Task objective >> Go through the listing and return every line with "DoxyReturn" in it.

Material provided >>
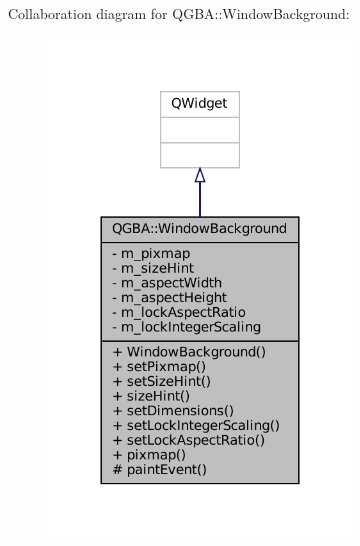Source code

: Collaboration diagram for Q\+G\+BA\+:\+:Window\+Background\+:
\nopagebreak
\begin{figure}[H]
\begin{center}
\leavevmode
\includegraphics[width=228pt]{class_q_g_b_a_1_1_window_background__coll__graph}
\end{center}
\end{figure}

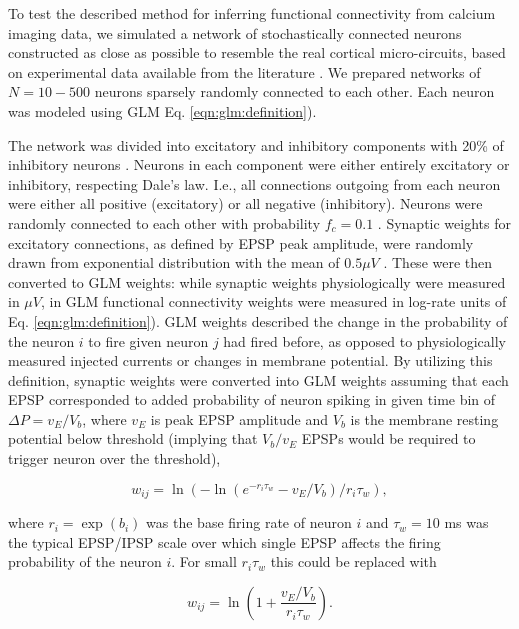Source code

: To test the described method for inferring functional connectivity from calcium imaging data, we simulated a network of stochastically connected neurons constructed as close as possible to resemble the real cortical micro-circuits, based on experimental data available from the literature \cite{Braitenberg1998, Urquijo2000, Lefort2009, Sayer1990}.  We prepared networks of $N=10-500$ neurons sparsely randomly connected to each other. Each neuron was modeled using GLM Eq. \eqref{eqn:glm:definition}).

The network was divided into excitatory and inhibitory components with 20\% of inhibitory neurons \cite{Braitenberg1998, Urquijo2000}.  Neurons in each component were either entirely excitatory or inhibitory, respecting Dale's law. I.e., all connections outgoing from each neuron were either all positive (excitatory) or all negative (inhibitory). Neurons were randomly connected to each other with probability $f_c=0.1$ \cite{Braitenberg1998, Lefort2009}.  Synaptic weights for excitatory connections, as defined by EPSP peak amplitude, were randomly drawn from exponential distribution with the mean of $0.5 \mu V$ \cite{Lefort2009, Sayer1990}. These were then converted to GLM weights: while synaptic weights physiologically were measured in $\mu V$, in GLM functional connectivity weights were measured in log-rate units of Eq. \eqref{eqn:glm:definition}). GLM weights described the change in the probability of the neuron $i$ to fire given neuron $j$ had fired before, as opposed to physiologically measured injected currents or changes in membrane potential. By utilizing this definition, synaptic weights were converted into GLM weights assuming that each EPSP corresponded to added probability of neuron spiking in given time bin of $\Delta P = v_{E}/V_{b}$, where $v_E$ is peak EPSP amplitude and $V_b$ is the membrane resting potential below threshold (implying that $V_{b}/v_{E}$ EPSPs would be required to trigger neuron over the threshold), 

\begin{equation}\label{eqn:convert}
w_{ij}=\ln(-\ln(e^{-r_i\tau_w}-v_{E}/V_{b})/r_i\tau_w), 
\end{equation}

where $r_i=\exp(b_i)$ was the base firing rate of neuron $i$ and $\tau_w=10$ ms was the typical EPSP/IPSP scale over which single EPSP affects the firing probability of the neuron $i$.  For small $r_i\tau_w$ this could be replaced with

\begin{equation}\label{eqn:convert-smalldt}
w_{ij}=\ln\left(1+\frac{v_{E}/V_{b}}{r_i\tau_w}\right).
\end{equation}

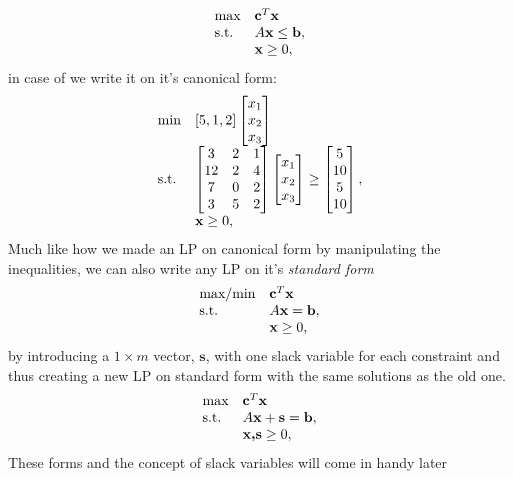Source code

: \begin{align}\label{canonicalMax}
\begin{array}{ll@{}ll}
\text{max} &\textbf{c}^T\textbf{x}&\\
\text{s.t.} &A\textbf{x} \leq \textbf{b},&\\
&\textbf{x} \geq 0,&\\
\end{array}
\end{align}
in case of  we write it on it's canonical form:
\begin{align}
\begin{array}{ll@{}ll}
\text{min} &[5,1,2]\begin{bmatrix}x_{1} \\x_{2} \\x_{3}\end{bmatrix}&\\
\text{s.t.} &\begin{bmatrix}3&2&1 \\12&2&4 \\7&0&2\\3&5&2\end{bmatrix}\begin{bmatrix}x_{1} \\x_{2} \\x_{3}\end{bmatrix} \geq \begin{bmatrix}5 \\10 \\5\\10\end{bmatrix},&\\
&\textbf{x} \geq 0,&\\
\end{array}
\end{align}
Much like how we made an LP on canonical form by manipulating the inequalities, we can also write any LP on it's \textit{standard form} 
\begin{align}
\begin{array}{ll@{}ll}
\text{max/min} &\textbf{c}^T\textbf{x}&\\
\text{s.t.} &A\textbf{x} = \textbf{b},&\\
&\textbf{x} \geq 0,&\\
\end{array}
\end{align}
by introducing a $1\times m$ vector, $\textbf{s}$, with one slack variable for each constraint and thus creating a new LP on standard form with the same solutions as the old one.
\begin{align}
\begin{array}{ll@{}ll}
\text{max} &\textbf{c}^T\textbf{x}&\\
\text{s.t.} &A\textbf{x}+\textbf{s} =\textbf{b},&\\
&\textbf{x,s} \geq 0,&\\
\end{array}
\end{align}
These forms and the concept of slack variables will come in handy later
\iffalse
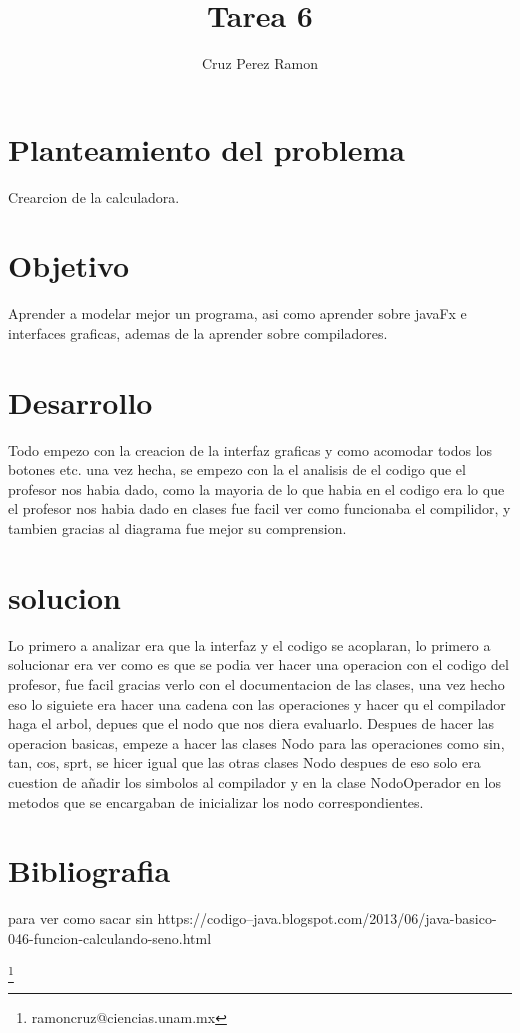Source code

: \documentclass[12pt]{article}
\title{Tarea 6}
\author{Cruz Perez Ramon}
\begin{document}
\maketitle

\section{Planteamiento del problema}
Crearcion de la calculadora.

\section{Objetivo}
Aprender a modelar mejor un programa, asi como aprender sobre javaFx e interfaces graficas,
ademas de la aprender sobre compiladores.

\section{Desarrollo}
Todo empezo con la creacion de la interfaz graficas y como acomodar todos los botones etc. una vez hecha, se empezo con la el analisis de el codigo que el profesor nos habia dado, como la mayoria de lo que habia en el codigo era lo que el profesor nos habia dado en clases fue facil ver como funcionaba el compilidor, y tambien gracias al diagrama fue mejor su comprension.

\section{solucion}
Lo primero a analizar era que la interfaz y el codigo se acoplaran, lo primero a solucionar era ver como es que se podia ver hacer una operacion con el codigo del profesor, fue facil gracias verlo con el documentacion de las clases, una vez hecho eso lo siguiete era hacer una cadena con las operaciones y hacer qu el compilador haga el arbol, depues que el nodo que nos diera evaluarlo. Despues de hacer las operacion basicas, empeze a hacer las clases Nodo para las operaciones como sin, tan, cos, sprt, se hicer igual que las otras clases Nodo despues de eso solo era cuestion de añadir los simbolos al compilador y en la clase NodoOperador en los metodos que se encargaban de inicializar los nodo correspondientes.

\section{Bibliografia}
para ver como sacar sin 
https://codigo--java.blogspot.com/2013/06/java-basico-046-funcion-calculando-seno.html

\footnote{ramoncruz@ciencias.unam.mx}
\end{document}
--
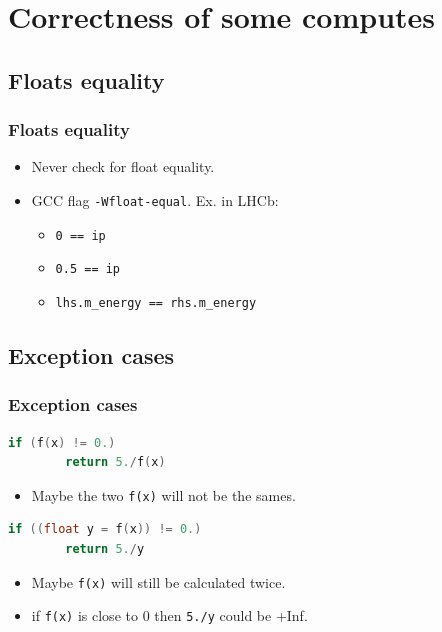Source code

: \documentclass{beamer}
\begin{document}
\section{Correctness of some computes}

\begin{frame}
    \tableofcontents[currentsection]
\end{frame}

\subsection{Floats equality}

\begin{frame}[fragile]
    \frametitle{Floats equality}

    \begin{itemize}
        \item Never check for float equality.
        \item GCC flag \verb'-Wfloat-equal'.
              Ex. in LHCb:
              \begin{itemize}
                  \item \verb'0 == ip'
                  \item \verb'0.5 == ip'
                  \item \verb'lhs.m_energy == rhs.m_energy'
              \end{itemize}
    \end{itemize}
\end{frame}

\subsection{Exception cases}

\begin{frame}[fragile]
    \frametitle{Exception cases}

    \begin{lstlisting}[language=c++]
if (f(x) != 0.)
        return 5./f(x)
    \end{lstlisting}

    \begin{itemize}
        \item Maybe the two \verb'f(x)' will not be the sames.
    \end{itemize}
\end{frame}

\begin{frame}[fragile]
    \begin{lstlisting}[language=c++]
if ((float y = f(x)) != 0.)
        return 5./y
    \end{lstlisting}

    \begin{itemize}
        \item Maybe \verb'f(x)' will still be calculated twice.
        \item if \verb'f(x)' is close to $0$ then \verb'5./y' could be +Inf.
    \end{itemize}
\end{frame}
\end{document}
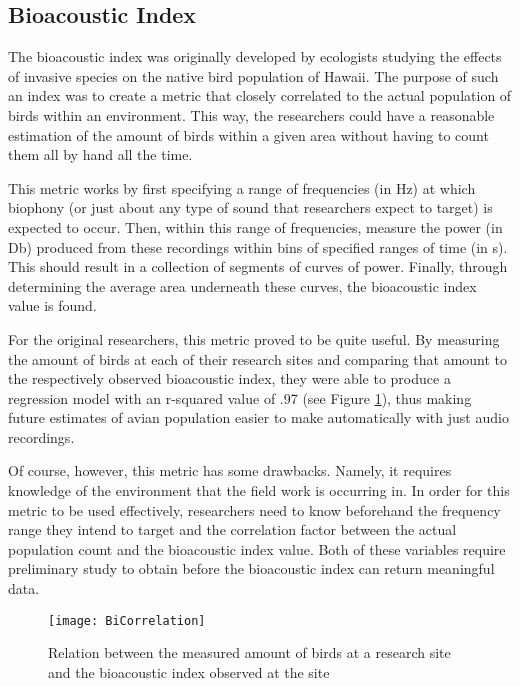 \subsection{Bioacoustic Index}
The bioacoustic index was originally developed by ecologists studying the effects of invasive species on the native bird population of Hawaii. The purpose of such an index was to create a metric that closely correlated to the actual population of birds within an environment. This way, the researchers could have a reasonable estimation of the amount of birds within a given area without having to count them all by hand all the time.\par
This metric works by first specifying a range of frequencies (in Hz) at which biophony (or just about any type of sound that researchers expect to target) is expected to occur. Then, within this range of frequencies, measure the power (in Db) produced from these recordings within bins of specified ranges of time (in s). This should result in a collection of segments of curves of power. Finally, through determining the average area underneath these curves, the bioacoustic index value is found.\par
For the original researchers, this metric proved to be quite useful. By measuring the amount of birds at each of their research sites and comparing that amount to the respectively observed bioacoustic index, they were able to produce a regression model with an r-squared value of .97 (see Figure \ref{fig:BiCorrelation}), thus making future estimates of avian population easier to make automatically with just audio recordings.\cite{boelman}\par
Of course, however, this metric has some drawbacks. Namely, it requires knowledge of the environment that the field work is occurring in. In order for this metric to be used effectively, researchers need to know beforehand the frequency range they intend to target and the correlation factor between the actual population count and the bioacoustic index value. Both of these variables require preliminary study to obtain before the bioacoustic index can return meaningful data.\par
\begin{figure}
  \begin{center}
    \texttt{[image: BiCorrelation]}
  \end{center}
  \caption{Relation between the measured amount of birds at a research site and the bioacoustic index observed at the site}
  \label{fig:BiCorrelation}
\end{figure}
* * *
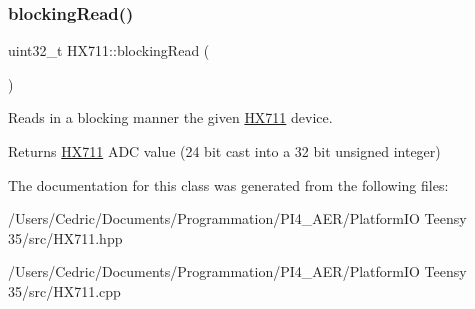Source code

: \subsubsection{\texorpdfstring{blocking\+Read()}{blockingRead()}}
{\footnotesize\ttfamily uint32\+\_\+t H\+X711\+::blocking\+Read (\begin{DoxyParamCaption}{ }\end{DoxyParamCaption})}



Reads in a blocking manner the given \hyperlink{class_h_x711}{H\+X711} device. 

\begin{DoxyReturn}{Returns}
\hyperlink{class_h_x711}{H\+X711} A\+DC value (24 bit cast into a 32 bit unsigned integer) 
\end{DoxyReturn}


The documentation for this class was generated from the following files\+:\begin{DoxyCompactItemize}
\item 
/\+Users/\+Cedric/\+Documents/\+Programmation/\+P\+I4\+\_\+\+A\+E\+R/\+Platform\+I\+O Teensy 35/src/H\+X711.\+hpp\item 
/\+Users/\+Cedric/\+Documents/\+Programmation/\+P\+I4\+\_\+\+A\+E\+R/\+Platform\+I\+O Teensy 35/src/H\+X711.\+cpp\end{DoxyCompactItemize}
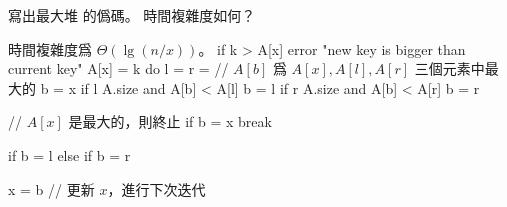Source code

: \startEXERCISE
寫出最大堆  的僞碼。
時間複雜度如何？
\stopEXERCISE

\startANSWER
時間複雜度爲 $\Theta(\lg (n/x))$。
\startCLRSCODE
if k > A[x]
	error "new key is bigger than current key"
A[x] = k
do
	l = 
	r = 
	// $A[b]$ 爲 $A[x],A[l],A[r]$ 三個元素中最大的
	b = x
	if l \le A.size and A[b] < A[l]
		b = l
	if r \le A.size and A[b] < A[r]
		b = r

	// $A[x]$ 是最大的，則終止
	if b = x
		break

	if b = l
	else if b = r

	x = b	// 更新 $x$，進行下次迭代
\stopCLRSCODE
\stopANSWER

Completed exercise >>
\begin{DoxyReturn}{Returns}
\end{DoxyReturn}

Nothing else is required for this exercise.